Optogenetic-mediated increases in in vivo spontaneous activity disrupt pool-specific but not dorsal-ventral motoneuron pathfinding.
Proc. Natl. Acad. Sci. U.S.A..Oct 22, 2013;110(43):17528-33.
Kastanenka KV, Landmesser LT.
Department of Neurology, Massachusetts General Hospital and Harvard Medical School, Charleston, MA 02129.

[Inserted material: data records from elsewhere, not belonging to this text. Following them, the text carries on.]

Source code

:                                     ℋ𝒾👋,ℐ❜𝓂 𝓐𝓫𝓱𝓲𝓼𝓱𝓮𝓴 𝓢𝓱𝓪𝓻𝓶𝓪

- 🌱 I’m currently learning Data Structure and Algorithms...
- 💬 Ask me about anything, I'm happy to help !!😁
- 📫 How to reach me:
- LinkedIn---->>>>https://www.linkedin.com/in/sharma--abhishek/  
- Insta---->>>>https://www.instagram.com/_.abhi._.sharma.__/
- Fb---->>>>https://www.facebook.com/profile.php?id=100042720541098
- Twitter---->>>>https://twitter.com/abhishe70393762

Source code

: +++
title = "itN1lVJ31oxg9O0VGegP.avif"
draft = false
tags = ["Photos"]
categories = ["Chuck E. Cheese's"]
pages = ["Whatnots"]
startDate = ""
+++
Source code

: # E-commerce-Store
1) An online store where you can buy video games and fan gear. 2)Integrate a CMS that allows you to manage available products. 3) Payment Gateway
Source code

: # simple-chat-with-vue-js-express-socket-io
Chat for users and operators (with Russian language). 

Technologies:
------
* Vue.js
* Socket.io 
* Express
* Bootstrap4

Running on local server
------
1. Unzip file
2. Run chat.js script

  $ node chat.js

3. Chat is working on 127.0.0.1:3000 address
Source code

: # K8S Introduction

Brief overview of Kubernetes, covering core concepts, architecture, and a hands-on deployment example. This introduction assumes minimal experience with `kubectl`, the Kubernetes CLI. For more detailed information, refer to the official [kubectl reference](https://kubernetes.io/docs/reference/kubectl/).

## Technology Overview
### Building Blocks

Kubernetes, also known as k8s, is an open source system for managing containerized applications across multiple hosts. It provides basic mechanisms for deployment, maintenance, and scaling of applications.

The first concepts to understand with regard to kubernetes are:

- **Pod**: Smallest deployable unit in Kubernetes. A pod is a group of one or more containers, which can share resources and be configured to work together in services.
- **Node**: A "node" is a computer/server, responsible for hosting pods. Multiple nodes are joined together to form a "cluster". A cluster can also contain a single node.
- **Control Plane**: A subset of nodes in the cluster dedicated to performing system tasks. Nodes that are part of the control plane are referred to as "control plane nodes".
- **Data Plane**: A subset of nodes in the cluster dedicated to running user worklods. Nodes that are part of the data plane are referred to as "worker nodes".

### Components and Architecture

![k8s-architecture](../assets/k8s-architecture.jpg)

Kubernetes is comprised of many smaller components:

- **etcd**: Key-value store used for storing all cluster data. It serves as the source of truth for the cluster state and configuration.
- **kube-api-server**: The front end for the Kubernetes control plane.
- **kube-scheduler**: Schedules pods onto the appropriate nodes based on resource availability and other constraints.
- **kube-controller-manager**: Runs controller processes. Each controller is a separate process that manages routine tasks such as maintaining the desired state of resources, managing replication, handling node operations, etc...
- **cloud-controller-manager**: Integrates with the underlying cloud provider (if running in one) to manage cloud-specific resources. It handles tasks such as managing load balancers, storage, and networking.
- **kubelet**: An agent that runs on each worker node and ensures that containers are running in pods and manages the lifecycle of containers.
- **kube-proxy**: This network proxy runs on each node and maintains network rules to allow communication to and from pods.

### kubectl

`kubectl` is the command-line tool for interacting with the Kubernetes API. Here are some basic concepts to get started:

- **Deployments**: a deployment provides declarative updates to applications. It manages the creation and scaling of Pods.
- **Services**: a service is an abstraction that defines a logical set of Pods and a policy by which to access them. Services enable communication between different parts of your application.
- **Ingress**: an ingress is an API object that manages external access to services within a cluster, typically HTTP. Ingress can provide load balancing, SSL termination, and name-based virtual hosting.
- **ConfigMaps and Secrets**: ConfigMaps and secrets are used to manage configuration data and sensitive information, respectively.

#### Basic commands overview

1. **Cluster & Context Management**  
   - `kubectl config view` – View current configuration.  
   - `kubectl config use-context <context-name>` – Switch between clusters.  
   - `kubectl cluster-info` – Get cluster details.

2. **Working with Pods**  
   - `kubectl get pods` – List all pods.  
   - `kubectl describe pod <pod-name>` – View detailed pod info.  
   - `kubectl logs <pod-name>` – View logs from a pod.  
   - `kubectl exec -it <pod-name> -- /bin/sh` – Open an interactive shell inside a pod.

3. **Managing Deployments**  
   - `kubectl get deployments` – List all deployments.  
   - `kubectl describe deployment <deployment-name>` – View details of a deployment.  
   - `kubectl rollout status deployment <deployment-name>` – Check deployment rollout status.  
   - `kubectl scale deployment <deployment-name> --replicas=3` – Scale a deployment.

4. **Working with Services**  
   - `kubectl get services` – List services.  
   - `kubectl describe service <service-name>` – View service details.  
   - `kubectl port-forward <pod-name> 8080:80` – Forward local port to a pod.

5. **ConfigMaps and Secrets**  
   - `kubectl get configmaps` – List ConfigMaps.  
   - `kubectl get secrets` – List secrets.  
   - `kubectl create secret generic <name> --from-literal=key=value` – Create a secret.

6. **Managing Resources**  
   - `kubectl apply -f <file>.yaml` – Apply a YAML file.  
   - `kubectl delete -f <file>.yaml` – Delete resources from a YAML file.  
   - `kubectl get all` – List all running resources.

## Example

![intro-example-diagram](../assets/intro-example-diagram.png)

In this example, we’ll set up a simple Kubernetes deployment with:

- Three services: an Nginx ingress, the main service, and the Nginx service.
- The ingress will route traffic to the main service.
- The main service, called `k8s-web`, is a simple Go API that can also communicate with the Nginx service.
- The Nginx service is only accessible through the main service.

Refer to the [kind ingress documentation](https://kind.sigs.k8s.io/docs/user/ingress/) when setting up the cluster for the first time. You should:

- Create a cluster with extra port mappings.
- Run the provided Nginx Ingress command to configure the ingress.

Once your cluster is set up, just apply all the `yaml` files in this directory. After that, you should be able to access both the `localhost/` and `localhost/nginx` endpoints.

Rhythmic waves of spontaneous electrical activity are widespread in the developing nervous systems of birds and mammals, and although many aspects of neural development are activity-dependent, it has been unclear if rhythmic waves are required for in vivo motor circuit development, including the proper targeting of motoneurons to muscles. We show here that electroporated channelrhodopsin-2 can be activated in ovo with light flashes to drive waves at precise intervals of approximately twice the control frequency in intact chicken embryos. Optical monitoring of associated axial movements ensured that the altered frequency was maintained. In embryos thus stimulated, motor axons correctly executed the binary dorsal-ventral pathfinding decision but failed to make the subsequent pool-specific decision to target to appropriate muscles. This observation, together with the previous demonstration that slowing the frequency by half perturbed dorsal-ventral but not pool-specific pathfinding, shows that modest changes in frequency differentially disrupt these two major pathfinding decisions. Thus, many drugs known to alter early rhythmic activity have the potential to impair normal motor circuit development, and given the conservation between mouse and avian spinal cords, our observations are likely relevant to mammals, where such studies would be difficult to carry out.